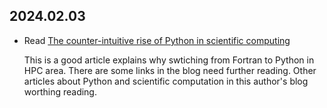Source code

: 2024.02.03
---

- Read [The counter-intuitive rise of Python in scientific computing](https://cerfacs.fr/coop/fortran-vs-python)

  This is a good article explains why swtiching from Fortran to Python in HPC area.
  There are some links in the blog need further reading.
  Other articles about Python and scientific computation in this author's blog worthing reading.
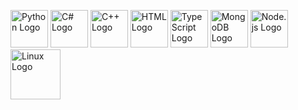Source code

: <p align="left">
  <img src="https://img.icons8.com/color/96/000000/python.png" alt="Python Logo" width="60"/>
  <img src="https://img.icons8.com/color/96/000000/c-sharp-logo.png" alt="C# Logo" width="60"/>
  <img src="https://img.icons8.com/color/96/000000/c-plus-plus-logo.png" alt="C++ Logo" width="60"/>
  <img src="https://img.icons8.com/color/96/000000/html-5--v1.png" alt="HTML Logo" width="60"/>
  <img src="https://img.icons8.com/color/96/000000/typescript.png" alt="TypeScript Logo" width="60"/>
  <img src="https://img.icons8.com/color/96/000000/mongodb.png" alt="MongoDB Logo" width="60"/>
  <img src="https://img.icons8.com/color/96/000000/nodejs.png" alt="Node.js Logo" width="60"/>
  <img src="https://img.icons8.com/color/96/000000/linux.png" alt="Linux Logo" width="80"/>
</p>
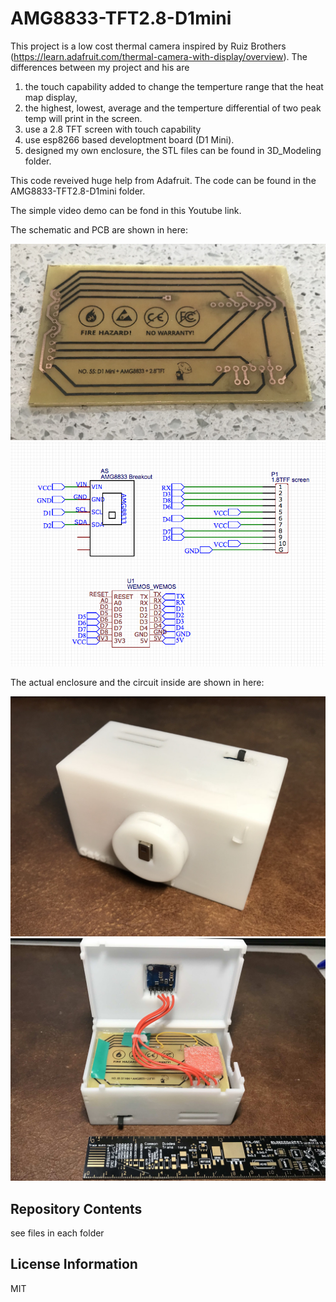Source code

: # AMG8833-TFT2.8-D1mini

This project is a low cost thermal camera inspired by Ruiz Brothers (https://learn.adafruit.com/thermal-camera-with-display/overview). The differences between my project and his are 
1) the touch capability added to change the temperture range that the heat map display, 
2) the highest, lowest, average and the temperture differential of two peak temp will print in the screen.
3) use a 2.8 TFT screen with touch capability
4) use esp8266 based developtment board (D1 Mini).
5) designed my own enclosure, the STL files can be found in 3D_Modeling folder.

This code reveived huge help from Adafruit. The code can be found in the AMG8833-TFT2.8-D1mini folder.

The simple video demo can be fond in this Youtube link.

The schematic and PCB are shown in here:

![overview](https://raw.githubusercontent.com/JieGH/AMG8833-TFT2.8-D1mini/master/Pics/PCB.jpg)
![overview](https://raw.githubusercontent.com/JieGH/AMG8833-TFT2.8-D1mini/master/Pics/schematic.png)

The actual enclosure and the circuit inside are shown in here:

![overview](https://raw.githubusercontent.com/JieGH/AMG8833-TFT2.8-D1mini/master/Pics/Capture.jpg)
![overview](https://raw.githubusercontent.com/JieGH/AMG8833-TFT2.8-D1mini/master/Pics/Capture_2.jpg)


Repository Contents
-------------------

see files in each folder

License Information
-------------------

MIT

########################################

**The task**
Repeat the listing above verbatim, but exclude the pictures it contains.

**Worked solution**
Source code

: 2024.02.03
---

- Read [The counter-intuitive rise of Python in scientific computing](https://cerfacs.fr/coop/fortran-vs-python)

  This is a good article explains why swtiching from Fortran to Python in HPC area.
  There are some links in the blog need further reading.
  Other articles about Python and scientific computation in this author's blog worthing reading.
Source code

: <p align="left">
  <img src="https://img.icons8.com/color/96/000000/python.png" alt="Python Logo" width="60"/>
  <img src="https://img.icons8.com/color/96/000000/c-sharp-logo.png" alt="C# Logo" width="60"/>
  <img src="https://img.icons8.com/color/96/000000/c-plus-plus-logo.png" alt="C++ Logo" width="60"/>
  <img src="https://img.icons8.com/color/96/000000/html-5--v1.png" alt="HTML Logo" width="60"/>
  <img src="https://img.icons8.com/color/96/000000/typescript.png" alt="TypeScript Logo" width="60"/>
  <img src="https://img.icons8.com/color/96/000000/mongodb.png" alt="MongoDB Logo" width="60"/>
  <img src="https://img.icons8.com/color/96/000000/nodejs.png" alt="Node.js Logo" width="60"/>
  <img src="https://img.icons8.com/color/96/000000/linux.png" alt="Linux Logo" width="80"/>
</p>
Source code

: # AMG8833-TFT2.8-D1mini

This project is a low cost thermal camera inspired by Ruiz Brothers (https://learn.adafruit.com/thermal-camera-with-display/overview). The differences between my project and his are 
1) the touch capability added to change the temperture range that the heat map display, 
2) the highest, lowest, average and the temperture differential of two peak temp will print in the screen.
3) use a 2.8 TFT screen with touch capability
4) use esp8266 based developtment board (D1 Mini).
5) designed my own enclosure, the STL files can be found in 3D_Modeling folder.

This code reveived huge help from Adafruit. The code can be found in the AMG8833-TFT2.8-D1mini folder.

The simple video demo can be fond in this Youtube link.

The schematic and PCB are shown in here:

![overview](https://raw.githubusercontent.com/JieGH/AMG8833-TFT2.8-D1mini/master/Pics/PCB.jpg)
![overview](https://raw.githubusercontent.com/JieGH/AMG8833-TFT2.8-D1mini/master/Pics/schematic.png)

The actual enclosure and the circuit inside are shown in here:

![overview](https://raw.githubusercontent.com/JieGH/AMG8833-TFT2.8-D1mini/master/Pics/Capture.jpg)
![overview](https://raw.githubusercontent.com/JieGH/AMG8833-TFT2.8-D1mini/master/Pics/Capture_2.jpg)


Repository Contents
-------------------

see files in each folder

License Information
-------------------

MIT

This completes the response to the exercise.